Trust makes everything in life and business easier.
I was on my couch on a Friday evening when I reached out to a friend of mine.
We hadn’t spoken in a while. As we caught up, he mentioned: “Oh, aren’t you writing a book or something.” I was a few weeks into my crowdfunding campaign for my book. I had been talking about my book journey on LinkedIn and Twitter. I responded: “Oh yeah, want to support?”
“Definitely.”
I sent him the link.
He disappeared.
A few minutes later I got a notification. He wrote: “Done.”
I didn’t have to move off the couch.
Wouldn’t it be nice if all business transactions felt as easy as asking a friend to support?
Well that’s what happens when you fuel trust online before you focus on transactions.
Lost business:
Most people want to have something in hand before they talk about it.
They end up building things people don’t want.
You have to work on your product and the distribution of your product in hand-in-hand. Build and show – it’s the only way to do significant work.
I know some will object.
“Isn’t it phony to talk before you have anything to show?”
“I’d like to get it right before I talk about it.”
That sounds all well and nice. But don’t you think it would be strange that the only time you show up is when you have something to sell or when you want to ask for something.
Imagine two people trying to sell a new drink in your neighborhood. On one side of the street is a shiny new business with a face you haven’t seen before. On the other side is David from the gym, who you chat with all the time. Who will you go towards?
Familiarity breeds trust, which in turn allows you to develop a business for your audience.
Trust comes before transactions.
Learn to build trust with your audience as you build your product.

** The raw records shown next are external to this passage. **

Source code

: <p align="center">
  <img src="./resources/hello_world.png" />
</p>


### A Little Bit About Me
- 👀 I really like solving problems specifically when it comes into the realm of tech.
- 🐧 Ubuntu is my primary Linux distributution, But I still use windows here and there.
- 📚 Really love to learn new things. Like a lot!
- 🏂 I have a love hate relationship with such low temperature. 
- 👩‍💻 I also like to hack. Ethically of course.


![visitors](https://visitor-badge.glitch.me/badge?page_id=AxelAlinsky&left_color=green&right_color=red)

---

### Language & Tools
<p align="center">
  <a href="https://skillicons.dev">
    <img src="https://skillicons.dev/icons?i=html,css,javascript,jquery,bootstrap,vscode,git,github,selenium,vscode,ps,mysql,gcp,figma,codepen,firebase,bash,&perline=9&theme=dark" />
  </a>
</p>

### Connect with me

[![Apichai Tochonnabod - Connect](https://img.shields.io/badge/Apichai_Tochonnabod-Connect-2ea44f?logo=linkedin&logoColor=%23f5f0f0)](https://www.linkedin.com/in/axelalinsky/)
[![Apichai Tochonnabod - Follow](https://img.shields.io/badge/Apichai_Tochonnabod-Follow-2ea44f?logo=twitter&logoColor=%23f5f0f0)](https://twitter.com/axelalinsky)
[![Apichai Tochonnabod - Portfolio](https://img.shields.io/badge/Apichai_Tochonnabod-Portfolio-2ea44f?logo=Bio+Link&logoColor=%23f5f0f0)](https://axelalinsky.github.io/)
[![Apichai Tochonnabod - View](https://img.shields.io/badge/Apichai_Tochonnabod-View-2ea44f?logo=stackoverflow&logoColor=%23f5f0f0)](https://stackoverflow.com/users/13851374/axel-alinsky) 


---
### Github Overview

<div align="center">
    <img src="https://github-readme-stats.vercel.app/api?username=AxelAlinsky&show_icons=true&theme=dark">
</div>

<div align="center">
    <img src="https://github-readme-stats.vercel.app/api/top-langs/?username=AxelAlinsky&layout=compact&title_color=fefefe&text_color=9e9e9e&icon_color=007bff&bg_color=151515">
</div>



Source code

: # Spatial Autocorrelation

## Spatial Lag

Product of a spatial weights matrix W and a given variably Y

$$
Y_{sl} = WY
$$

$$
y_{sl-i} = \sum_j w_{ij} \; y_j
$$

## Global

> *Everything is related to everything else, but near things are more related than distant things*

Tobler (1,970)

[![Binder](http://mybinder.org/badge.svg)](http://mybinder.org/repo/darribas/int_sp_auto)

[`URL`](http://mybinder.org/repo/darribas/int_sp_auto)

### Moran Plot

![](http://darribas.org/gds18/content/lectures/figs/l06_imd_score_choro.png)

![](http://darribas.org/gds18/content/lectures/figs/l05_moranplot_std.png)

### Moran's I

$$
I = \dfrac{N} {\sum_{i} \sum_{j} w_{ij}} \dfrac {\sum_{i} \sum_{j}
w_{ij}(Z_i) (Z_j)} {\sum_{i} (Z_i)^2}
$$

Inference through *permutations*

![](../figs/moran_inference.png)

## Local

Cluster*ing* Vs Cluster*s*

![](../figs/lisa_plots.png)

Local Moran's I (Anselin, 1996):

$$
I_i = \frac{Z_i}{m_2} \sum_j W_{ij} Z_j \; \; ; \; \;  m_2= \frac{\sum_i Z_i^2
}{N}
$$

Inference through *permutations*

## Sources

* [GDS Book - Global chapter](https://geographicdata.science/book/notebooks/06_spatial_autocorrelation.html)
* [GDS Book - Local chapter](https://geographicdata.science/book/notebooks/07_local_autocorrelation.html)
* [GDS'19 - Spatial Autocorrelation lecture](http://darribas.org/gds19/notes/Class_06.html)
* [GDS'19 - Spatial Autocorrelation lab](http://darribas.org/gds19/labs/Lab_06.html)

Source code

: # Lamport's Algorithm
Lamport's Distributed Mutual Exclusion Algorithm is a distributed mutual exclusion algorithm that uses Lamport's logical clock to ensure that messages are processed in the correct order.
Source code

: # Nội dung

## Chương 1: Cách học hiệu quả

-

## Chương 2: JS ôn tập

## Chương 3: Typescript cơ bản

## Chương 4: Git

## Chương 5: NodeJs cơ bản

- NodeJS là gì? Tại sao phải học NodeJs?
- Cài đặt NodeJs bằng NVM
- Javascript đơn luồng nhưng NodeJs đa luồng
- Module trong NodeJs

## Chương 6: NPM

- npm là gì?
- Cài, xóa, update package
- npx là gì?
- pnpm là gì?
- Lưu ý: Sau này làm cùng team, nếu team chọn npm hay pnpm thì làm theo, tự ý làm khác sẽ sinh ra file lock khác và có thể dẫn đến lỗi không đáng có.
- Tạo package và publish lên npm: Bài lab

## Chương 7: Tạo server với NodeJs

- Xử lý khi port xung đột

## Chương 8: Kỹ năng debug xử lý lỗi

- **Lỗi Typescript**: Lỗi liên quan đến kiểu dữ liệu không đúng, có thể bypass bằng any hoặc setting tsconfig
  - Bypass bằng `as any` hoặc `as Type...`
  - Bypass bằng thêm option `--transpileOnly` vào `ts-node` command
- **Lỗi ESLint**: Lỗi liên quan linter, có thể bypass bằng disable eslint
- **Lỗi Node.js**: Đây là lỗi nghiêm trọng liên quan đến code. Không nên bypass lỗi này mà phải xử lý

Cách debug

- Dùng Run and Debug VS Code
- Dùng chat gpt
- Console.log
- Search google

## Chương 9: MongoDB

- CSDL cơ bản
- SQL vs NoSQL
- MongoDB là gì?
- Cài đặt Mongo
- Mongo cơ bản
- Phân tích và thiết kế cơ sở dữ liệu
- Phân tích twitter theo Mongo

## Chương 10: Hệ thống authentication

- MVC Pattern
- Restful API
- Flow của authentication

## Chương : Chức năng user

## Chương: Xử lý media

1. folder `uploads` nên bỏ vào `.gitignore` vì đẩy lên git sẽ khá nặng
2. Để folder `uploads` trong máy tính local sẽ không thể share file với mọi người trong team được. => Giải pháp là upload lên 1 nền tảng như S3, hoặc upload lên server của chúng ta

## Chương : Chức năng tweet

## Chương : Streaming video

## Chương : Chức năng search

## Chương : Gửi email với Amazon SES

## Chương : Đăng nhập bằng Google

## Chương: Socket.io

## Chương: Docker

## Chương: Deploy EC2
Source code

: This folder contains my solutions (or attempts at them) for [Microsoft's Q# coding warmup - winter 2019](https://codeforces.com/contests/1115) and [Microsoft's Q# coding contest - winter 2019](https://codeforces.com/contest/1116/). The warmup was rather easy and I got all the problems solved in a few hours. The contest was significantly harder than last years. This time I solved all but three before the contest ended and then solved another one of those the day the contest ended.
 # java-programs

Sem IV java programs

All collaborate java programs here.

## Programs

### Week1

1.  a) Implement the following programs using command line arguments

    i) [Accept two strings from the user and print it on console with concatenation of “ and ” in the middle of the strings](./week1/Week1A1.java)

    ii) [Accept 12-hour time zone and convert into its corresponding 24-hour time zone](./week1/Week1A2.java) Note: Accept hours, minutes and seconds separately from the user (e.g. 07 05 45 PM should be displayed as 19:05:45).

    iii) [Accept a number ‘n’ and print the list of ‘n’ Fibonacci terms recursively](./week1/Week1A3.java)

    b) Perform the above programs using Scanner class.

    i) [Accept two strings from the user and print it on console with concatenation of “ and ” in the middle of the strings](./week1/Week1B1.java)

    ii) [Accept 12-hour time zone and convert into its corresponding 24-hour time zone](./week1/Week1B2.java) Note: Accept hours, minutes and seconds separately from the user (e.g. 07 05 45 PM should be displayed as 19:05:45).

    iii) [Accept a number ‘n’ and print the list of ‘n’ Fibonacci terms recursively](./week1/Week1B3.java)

5 Steps to Monetize Trust So You Don’t Have to Beg For Business
I remember when I started working on my first business in 2013, I bought the domain name for the website and started building out a web community for entrepreneurs. I spent nights on stackoverflow waiting for developers to give me answers to my website challenges. Trashed the money I had in my savings, hiring a developer in Germany, and then a designer in Australia.
Finally, I unveiled the premium website.
Crickets!!!
No one came.
Zero traffic…..
That’s when I realized I was working on the wrong thing, building in isolation without an audience.
I’ve learned to start with the audience and customer first before building anything.
When you begin with your audience in mind, you build a lot of trust. You can do this with educational content that helps your audience solve problems they have. Once you do this, you build trust, develop distribution, and it makes it easy to build a business that you want.
Here are five steps on how to go from trust to deals:
1. Trust before monetization:
Number #1 rule: Give value upfront.
In my second iteration of my first business, I didn’t have a fancy app or a web development team. I just had an email address, excel sheet with a lot of contacts, and Skype ID to get on calls. That was the product.
When you’re starting out, you have to give a lot of value upfront. In my case, that came in the form of a free strategy call for businesses expanding into emerging markets across Africa. I’d email people to give them free advice, which I turned into a universe of content blog posts, white papers, checklists – to scale this approach.
Give so much value upfront to establish credibility, demonstrate expertise, and build relationships.
2. The 5 offers (choose one)
Don’t be passive.
The internet bros and sistahs have sold a fantasy. They sell “Work free anywhere,” “Do 2 hours of work a week,” and “Build a life of passive income.” Pass me a bucket, I’m about to throw up. Most people love to drink this kool-aid because it’s sugary sweet.
Well, here’s the bitter-truth: when you start, you will most likely not thrive on selling simple $5 products, passively.
Trust me, I’ve been there. I launched a $39 per month community and learned how much it took to keep a community going. I’ve run $150 30-day challenges – not so passive. I get passive income from my books, it’s just enough to sustain my weekly coffee habit.
There’s nothing passive about starting a business. You have to be active, fam.
I’ve sold high-ticket services, low-ticket services, digital products, communities, and physical items online. The sooner you know the different business models online, the more realistic you’ll be about it.
Here are the five main offers:
- Services: e.g. coaching, consulting.
- Digital products: e.g. courses, audiobooks, NFTs, SaaS.
- Physical products: e.g. shirts, painting, books.
- Memberships: e.g. online community.
- Sponsorships & Affiliates: e.g. brand deals.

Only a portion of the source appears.